**THE TASK:**
Show all lines below holding the string "documented".

**AVAILABLE DATA:**
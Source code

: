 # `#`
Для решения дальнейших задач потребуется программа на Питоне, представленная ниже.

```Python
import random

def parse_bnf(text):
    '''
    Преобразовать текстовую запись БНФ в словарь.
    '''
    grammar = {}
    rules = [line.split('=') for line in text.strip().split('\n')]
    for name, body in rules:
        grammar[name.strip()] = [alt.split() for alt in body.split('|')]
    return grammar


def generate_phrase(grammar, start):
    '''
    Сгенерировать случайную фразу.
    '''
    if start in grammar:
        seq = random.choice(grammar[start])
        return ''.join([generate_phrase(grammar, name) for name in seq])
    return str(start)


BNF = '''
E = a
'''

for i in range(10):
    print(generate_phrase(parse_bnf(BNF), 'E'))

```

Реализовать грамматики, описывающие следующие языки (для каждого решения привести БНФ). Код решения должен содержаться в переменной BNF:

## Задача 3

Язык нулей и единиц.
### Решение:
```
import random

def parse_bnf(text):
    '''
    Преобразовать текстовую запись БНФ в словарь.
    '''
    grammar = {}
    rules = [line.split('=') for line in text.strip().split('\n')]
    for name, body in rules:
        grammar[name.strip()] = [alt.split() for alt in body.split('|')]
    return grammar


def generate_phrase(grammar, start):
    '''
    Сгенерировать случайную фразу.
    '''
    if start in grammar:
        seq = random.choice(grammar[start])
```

* * *

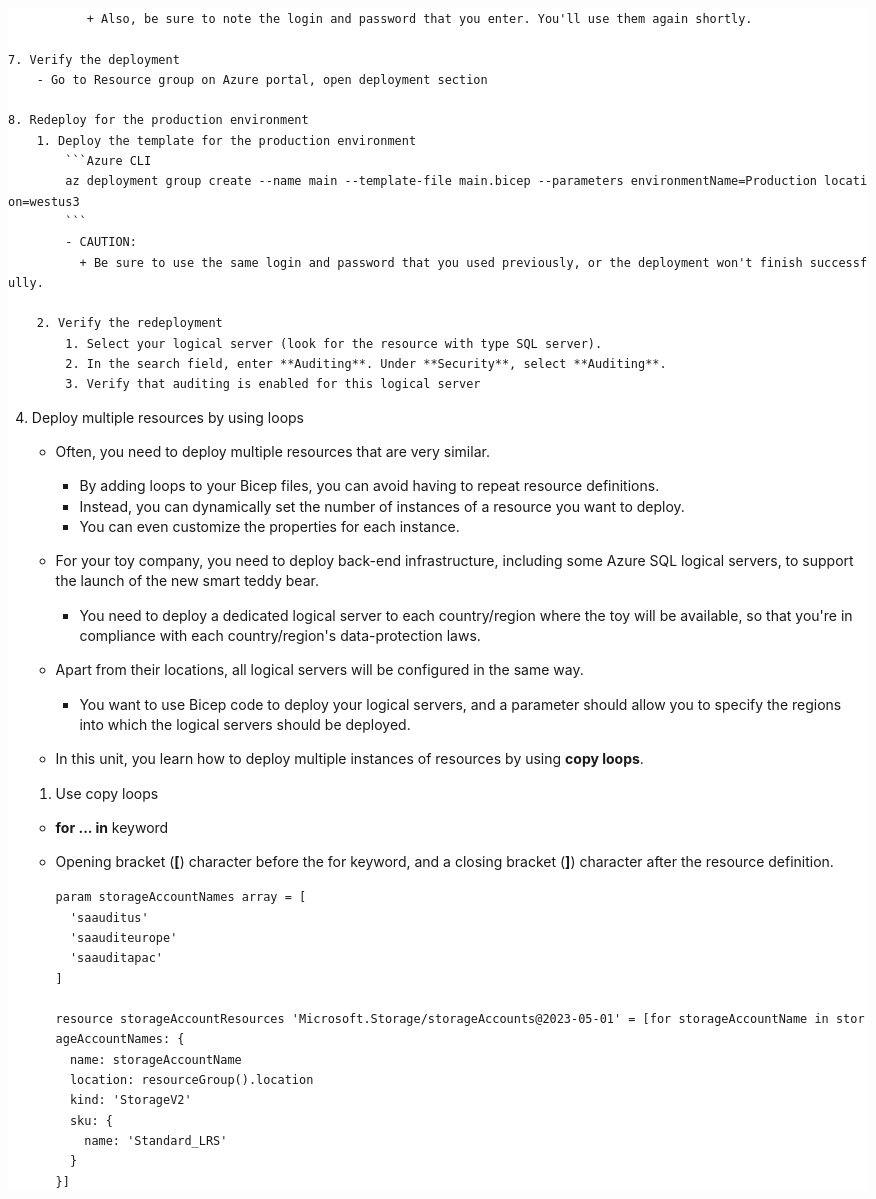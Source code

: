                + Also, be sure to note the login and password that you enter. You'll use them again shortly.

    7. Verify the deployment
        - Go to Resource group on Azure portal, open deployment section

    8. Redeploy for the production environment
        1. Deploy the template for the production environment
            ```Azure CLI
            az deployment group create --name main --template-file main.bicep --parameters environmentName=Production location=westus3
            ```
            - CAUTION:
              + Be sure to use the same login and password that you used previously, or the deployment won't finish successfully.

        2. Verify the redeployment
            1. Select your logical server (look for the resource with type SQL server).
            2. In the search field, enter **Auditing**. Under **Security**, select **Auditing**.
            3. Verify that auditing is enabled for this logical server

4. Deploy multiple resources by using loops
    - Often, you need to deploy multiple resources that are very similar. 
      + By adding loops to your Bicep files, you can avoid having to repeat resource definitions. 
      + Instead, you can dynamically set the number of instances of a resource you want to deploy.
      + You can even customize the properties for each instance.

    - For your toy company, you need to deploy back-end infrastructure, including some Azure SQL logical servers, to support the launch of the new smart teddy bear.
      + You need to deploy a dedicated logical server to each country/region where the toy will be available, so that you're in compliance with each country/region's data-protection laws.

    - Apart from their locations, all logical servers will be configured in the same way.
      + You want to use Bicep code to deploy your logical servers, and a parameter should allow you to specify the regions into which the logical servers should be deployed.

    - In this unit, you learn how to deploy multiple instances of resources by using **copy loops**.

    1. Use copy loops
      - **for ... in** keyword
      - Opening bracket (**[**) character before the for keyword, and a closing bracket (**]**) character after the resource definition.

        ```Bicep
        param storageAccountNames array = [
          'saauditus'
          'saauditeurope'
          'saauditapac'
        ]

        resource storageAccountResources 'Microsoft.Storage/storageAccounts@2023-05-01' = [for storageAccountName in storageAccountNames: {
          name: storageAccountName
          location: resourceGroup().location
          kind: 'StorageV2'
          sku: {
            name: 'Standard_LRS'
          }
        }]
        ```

--

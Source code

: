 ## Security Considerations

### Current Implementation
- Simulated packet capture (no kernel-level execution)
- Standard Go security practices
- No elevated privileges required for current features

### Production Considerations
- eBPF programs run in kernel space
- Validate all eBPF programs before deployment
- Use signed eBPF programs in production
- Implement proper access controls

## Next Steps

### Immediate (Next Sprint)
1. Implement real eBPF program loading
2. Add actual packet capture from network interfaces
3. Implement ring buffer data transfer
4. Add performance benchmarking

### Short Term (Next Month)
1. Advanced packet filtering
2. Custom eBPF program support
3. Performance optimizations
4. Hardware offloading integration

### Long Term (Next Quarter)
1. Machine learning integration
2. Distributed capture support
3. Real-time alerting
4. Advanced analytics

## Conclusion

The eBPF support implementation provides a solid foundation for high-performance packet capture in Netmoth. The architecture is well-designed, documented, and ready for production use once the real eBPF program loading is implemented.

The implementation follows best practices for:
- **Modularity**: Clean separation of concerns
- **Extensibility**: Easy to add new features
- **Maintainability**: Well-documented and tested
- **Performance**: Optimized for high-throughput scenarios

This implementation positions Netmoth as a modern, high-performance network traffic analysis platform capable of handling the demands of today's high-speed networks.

**COMPLETED EXERCISE:**
The eBPF support implementation provides a solid foundation for high-performance packet capture in Netmoth. The architecture is well-designed, documented, and ready for production use once the real eBPF program loading is implemented.
- **Maintainability**: Well-documented and tested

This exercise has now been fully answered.